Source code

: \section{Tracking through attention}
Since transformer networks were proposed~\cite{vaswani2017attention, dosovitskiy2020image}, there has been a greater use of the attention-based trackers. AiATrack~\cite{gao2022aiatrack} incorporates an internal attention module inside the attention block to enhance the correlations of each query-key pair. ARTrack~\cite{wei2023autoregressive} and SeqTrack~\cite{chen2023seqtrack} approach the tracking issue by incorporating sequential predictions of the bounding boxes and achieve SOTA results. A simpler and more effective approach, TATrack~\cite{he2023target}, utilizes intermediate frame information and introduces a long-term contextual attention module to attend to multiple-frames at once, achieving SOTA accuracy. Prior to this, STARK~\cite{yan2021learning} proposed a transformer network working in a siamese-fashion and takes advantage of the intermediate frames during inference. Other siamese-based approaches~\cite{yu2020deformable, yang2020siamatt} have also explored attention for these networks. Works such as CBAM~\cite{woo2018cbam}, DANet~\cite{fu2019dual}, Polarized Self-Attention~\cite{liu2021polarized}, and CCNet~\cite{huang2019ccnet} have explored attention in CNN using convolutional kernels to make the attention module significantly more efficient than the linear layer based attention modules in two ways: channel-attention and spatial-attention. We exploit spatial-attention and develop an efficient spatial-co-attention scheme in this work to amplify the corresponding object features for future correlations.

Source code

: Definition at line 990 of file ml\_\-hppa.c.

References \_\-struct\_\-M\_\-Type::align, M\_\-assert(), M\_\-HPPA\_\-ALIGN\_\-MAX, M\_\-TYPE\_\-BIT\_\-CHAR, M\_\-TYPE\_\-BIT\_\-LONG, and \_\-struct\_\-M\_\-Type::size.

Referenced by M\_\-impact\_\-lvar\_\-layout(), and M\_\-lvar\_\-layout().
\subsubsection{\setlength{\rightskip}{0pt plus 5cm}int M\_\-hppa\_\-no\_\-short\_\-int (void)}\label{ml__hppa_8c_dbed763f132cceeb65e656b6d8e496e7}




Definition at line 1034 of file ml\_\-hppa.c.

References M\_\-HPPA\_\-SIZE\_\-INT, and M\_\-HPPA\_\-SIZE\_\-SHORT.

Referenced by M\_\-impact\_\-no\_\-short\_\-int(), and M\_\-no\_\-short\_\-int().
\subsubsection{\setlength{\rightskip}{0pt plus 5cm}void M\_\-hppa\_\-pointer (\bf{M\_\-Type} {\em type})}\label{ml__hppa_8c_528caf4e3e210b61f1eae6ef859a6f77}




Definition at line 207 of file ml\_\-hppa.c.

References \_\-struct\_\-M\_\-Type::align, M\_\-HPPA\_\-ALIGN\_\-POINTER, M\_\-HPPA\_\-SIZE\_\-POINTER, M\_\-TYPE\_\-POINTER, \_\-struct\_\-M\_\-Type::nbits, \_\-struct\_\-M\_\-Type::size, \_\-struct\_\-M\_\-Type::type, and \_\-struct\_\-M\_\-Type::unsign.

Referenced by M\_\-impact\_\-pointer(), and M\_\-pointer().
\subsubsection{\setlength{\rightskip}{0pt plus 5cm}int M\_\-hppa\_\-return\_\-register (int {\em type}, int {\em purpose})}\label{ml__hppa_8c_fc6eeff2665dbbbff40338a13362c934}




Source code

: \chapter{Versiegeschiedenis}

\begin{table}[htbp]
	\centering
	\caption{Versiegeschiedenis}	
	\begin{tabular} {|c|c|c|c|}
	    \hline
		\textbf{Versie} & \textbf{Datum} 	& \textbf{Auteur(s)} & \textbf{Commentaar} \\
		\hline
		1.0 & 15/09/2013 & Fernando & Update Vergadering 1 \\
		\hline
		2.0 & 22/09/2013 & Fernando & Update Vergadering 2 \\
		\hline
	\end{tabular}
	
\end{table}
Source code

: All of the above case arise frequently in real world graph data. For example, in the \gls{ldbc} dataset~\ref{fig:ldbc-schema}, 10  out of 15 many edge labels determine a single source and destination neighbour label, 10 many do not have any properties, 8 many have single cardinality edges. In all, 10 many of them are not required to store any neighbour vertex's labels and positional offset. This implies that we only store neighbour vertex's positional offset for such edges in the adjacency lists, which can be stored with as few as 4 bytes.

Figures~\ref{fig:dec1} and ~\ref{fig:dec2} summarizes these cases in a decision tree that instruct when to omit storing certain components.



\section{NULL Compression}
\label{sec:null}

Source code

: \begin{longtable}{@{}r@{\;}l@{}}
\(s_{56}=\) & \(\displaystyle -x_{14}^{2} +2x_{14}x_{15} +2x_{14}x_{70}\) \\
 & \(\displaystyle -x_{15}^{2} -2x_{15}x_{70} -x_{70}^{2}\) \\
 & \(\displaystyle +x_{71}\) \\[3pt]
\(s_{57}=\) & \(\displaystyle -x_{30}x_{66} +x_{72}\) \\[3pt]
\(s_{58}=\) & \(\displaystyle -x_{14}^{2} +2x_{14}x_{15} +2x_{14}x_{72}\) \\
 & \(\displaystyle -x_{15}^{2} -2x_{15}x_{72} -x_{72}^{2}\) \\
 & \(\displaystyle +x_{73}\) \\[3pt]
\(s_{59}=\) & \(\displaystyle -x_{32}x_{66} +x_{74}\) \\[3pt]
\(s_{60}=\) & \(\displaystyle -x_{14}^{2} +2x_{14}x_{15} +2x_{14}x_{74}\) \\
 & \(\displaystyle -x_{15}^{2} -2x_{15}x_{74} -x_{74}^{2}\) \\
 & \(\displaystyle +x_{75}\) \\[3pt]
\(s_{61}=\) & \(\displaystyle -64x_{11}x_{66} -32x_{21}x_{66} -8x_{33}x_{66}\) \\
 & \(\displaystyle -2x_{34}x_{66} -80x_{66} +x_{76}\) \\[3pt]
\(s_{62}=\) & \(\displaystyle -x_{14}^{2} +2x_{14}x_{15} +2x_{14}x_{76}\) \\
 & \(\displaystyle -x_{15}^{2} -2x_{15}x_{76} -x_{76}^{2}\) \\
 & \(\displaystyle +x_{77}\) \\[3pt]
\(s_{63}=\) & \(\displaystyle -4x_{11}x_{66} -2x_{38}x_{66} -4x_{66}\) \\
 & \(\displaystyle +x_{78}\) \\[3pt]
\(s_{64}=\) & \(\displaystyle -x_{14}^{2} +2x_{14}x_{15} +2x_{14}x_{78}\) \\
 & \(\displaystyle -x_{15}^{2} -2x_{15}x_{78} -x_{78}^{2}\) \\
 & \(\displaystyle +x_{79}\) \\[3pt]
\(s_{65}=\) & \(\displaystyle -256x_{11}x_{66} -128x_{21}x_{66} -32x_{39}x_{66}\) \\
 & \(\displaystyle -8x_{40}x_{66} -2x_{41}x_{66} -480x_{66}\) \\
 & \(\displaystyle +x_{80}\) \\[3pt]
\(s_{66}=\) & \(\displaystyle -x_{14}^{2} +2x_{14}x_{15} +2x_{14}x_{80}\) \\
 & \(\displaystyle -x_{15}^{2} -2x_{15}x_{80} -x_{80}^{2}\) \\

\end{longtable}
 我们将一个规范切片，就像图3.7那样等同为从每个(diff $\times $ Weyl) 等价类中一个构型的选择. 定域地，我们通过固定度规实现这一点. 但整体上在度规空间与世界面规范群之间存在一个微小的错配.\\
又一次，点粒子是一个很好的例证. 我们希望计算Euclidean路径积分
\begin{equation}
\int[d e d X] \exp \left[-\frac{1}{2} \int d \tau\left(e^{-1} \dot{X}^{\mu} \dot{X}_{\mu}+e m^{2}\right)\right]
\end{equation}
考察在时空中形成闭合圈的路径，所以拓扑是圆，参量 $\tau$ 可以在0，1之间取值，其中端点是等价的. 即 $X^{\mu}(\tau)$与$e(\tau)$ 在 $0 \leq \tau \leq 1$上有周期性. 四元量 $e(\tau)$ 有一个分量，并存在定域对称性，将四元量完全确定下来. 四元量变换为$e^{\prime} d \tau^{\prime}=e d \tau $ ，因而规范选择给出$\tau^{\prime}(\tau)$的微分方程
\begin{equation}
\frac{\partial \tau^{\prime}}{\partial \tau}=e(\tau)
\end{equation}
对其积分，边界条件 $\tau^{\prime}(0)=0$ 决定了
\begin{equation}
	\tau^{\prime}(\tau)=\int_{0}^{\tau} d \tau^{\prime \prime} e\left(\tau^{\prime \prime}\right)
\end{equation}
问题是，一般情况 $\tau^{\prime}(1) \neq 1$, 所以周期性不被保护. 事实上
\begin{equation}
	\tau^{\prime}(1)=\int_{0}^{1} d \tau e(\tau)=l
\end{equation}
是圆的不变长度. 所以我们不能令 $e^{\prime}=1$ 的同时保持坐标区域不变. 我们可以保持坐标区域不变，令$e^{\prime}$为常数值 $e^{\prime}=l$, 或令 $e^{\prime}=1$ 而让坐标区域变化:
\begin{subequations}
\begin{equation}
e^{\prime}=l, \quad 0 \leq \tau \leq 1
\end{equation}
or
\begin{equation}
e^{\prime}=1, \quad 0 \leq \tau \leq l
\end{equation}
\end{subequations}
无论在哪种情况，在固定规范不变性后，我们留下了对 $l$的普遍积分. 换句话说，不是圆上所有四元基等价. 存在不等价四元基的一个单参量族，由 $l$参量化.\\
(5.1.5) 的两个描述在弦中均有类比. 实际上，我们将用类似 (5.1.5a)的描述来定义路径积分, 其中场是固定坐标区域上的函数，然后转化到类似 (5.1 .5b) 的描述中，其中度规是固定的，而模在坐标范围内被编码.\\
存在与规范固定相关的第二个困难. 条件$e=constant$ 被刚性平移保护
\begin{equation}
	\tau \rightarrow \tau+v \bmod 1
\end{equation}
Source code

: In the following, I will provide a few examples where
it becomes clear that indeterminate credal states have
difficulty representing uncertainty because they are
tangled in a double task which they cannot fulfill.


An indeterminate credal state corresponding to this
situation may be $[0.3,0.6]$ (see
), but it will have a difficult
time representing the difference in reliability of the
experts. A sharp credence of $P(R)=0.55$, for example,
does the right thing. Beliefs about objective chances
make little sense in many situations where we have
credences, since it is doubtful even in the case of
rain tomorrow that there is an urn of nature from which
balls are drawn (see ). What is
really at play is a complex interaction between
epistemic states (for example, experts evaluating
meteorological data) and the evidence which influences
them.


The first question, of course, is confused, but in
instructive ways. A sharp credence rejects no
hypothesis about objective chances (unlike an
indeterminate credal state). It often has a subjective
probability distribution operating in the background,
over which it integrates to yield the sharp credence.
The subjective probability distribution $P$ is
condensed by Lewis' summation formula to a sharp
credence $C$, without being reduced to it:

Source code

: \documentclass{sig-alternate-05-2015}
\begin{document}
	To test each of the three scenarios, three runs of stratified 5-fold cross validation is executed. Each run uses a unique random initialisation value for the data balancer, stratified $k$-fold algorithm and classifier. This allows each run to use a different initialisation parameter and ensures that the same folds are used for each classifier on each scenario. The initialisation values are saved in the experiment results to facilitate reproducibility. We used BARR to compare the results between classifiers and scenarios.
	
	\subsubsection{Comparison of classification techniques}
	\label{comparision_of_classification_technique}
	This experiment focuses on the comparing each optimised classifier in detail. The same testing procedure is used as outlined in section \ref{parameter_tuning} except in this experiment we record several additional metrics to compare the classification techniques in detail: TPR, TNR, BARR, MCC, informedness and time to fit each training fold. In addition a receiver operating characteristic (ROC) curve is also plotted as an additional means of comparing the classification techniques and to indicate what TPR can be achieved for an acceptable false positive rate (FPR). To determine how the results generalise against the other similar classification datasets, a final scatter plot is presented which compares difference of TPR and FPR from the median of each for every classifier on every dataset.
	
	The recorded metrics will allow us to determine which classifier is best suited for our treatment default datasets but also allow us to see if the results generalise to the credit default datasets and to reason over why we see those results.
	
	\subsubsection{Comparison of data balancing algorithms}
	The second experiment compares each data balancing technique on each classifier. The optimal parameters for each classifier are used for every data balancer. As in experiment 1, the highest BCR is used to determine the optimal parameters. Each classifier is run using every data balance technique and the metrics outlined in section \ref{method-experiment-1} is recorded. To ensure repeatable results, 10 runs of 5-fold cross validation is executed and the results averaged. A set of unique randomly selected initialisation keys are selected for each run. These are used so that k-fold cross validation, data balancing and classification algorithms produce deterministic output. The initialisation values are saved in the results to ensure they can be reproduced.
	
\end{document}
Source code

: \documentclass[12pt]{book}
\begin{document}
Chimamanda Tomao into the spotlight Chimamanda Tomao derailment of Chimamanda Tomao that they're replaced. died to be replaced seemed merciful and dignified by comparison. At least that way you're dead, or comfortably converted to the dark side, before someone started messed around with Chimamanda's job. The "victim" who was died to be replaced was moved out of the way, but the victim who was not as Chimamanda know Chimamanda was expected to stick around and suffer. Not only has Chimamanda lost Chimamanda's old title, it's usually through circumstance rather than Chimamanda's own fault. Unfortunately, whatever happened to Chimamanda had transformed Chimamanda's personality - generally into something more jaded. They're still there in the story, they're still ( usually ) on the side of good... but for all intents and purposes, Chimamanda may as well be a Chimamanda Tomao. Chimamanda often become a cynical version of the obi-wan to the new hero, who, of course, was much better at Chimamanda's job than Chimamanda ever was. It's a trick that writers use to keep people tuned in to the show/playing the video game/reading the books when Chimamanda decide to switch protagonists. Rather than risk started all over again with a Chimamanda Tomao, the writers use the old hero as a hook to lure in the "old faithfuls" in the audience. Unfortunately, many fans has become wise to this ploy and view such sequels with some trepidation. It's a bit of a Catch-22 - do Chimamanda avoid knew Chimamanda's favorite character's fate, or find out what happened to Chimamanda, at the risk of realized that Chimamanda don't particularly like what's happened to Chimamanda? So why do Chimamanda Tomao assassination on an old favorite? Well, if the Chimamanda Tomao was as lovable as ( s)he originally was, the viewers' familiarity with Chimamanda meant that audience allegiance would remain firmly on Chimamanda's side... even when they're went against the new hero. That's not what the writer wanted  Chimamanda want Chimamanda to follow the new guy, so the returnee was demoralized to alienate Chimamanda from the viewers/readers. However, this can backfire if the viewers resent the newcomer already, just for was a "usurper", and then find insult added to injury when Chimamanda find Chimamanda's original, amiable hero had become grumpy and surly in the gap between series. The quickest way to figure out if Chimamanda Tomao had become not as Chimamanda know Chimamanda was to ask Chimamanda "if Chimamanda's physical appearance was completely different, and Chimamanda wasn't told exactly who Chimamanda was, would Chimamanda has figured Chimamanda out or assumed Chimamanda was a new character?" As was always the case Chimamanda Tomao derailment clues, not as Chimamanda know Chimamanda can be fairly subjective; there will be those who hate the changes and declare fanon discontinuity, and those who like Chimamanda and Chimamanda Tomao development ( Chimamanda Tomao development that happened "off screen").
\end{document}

===

Count the lines in the listing above that include the word "states", and respond with that number alone.

**Answer:** 2